■ Exercise:
Scan the entries below and return each line that contains "apache".

■ Data for the task:

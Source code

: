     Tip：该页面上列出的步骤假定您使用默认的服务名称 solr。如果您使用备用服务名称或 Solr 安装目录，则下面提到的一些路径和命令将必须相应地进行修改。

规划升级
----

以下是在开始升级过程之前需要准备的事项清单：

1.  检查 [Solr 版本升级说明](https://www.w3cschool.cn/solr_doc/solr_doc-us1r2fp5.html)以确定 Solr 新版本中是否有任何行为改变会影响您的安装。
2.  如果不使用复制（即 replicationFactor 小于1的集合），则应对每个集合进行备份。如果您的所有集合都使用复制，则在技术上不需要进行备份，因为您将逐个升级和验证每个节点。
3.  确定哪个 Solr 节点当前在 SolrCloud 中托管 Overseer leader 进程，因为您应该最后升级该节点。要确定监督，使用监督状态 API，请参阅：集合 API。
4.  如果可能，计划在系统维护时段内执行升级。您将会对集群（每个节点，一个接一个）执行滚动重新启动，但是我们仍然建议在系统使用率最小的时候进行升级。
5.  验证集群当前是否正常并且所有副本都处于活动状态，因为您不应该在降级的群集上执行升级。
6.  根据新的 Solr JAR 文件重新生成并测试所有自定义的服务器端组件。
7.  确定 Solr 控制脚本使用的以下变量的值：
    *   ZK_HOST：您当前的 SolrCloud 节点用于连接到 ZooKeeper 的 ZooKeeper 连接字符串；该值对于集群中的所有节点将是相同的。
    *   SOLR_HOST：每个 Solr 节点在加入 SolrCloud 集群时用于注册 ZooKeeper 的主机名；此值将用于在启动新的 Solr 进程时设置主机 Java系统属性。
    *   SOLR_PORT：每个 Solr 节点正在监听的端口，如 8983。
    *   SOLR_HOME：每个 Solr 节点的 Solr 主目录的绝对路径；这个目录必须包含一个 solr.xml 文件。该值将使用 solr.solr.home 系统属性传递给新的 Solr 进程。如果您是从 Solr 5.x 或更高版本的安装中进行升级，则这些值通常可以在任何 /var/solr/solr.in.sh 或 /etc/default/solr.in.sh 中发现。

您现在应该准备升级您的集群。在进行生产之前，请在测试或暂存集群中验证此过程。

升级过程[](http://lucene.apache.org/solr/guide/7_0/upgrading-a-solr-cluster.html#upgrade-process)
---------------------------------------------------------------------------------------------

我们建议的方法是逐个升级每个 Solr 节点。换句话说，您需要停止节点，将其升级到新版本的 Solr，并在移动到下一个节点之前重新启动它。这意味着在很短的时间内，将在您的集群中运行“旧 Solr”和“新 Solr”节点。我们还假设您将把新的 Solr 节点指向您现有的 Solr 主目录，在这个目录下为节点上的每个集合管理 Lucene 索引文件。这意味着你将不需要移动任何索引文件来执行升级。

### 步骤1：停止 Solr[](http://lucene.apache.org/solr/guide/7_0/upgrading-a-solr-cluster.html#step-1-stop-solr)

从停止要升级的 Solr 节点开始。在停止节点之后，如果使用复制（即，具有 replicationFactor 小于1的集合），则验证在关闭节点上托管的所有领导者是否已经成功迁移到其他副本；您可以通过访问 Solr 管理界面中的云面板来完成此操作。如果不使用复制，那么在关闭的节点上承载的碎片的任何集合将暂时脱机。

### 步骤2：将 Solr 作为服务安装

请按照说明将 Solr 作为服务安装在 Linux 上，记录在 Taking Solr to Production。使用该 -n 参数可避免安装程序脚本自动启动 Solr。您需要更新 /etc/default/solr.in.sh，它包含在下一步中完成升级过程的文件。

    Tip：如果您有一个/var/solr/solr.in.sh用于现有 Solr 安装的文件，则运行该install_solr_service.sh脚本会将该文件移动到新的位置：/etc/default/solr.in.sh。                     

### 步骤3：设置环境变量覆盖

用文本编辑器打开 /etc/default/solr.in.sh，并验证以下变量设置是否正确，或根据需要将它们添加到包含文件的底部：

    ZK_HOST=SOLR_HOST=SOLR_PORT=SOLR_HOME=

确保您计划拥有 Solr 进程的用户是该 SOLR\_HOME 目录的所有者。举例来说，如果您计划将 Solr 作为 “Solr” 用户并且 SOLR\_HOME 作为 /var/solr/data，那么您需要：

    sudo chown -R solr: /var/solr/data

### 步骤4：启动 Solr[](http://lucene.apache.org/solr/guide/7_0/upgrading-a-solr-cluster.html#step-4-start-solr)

* * *

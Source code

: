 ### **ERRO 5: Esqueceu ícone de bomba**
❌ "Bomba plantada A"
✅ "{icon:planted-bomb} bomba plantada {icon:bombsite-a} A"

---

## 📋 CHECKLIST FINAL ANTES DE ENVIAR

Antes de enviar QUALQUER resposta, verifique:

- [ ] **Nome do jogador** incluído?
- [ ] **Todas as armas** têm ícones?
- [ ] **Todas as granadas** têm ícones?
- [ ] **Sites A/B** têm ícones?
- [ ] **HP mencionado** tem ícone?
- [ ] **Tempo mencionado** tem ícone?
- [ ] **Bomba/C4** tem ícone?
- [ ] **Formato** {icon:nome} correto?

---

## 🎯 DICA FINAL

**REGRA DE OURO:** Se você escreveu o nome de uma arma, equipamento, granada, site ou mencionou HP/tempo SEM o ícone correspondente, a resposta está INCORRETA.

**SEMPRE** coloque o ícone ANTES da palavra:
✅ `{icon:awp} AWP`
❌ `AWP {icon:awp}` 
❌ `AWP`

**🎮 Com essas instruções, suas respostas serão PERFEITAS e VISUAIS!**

■ Solution for this task:
升级过程[](http://lucene.apache.org/solr/guide/7_0/upgrading-a-solr-cluster.html#upgrade-process)
### 步骤1：停止 Solr[](http://lucene.apache.org/solr/guide/7_0/upgrading-a-solr-cluster.html#step-1-stop-solr)
### 步骤4：启动 Solr[](http://lucene.apache.org/solr/guide/7_0/upgrading-a-solr-cluster.html#step-4-start-solr)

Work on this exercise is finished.